The invention relates to a preliminary size reduction device for a ball mill or an agitator ball mill. The preliminary size reduction device is disposed in the grinding container between a grinding stock inlet of the ball mill or agitator ball mill and a grinding chamber and serves in particular to perform a preliminary size reduction of the grinding stock, so that the grinding stock entering into the grinding chamber now preferably only comprises constituents with a predetermined maximum size. The preliminary size reduction device comprises a first size reduction means constituted stationary and a second, rotationally mobile size reduction means, between which a size reduction gap is formed. The first size reduction means constituted stationary is in particular a size reduction ring disposed in the grinding chamber.

According to the invention, the first size reduction means constituted stationary comprises an inner toothing system. The second size reduction means comprises a first sub-region and a second sub-region. The size reduction gap is formed in particular between the first size reduction means constituted stationary and the first sub-region of the second size reduction means. The second sub-region of the second size reduction means comprises guiding structures for the grinding stock. The guiding structures serve in particular to feed the grinding stock entering via the grinding stock inlet in the direction of the first sub-region of the second size reduction means and therefore in the direction of the size reduction gap of the preliminary size reduction device formed between the size reduction ring and the first sub-region.

The first sub-region of the second size reduction means comprises a first outer toothing system. The first size reduction means and the second size reduction means are disposed in such a way that the outer toothing system of the first sub-region of the second size reduction means for the most part engages into the inner toothing system of the first size reduction means, in particular the size reduction ring, thereby forming the size reduction gap. The size reduction gap forms a minimum distance between the inner toothing system and the outer toothing system. The inner and outer toothing system can for example be constituted largely in a form-fit manner with respect to one another. However, the teeth are spaced apart from one another by the minimum distance of the size reduction gap, i.e. the teeth of the two size reduction means do not touch one another.
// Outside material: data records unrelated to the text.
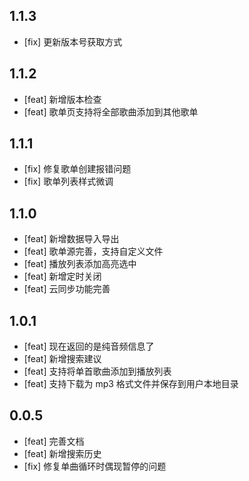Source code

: ## 1.1.3

- [fix] 更新版本号获取方式

## 1.1.2

- [feat] 新增版本检查
- [feat] 歌单页支持将全部歌曲添加到其他歌单

## 1.1.1

- [fix] 修复歌单创建报错问题
- [fix] 歌单列表样式微调

## 1.1.0

- [feat] 新增数据导入导出
- [feat] 歌单源完善，支持自定义文件
- [feat] 播放列表添加高亮选中
- [feat] 新增定时关闭
- [feat] 云同步功能完善

## 1.0.1

- [feat] 现在返回的是纯音频信息了
- [feat] 新增搜索建议
- [feat] 支持将单首歌曲添加到播放列表
- [feat] 支持下载为 mp3 格式文件并保存到用户本地目录

## 0.0.5

- [feat] 完善文档
- [feat] 新增搜索历史
- [fix] 修复单曲循环时偶现暂停的问题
According to a preferred embodiment, the guiding structures of the second sub-region of the second size reduction means are constituted by a coarse outer toothing system of this sub-region. In particular, the second sub-region comprises a second outer toothing system with second outer teeth, which have a second tooth height and width. The second tooth height and width is greater than a first tooth height and width of the aforementioned first outer teeth in the first sub-region of the second size reduction means.

The coarse outer toothing system in particular has a tooth width of the individual teeth which increases from a free end of the second sub-region, as viewed in the direction of the adjacent first sub-region. Alternatively and/or additionally, the tooth height of the second outer teeth can also diminish in the direction of the adjacent first sub-region. The description of the tooth shape relates in particular to the outer surfaces of the second outer teeth.

According to an embodiment of the invention, the sides that delimit the outer surface of the second outer teeth have a curved course. In particular, one of the two sides has a more marked curvature, as a result of which the widening of the outer surfaces of the second outer teeth in the direction of the adjacent first sub-region is formed.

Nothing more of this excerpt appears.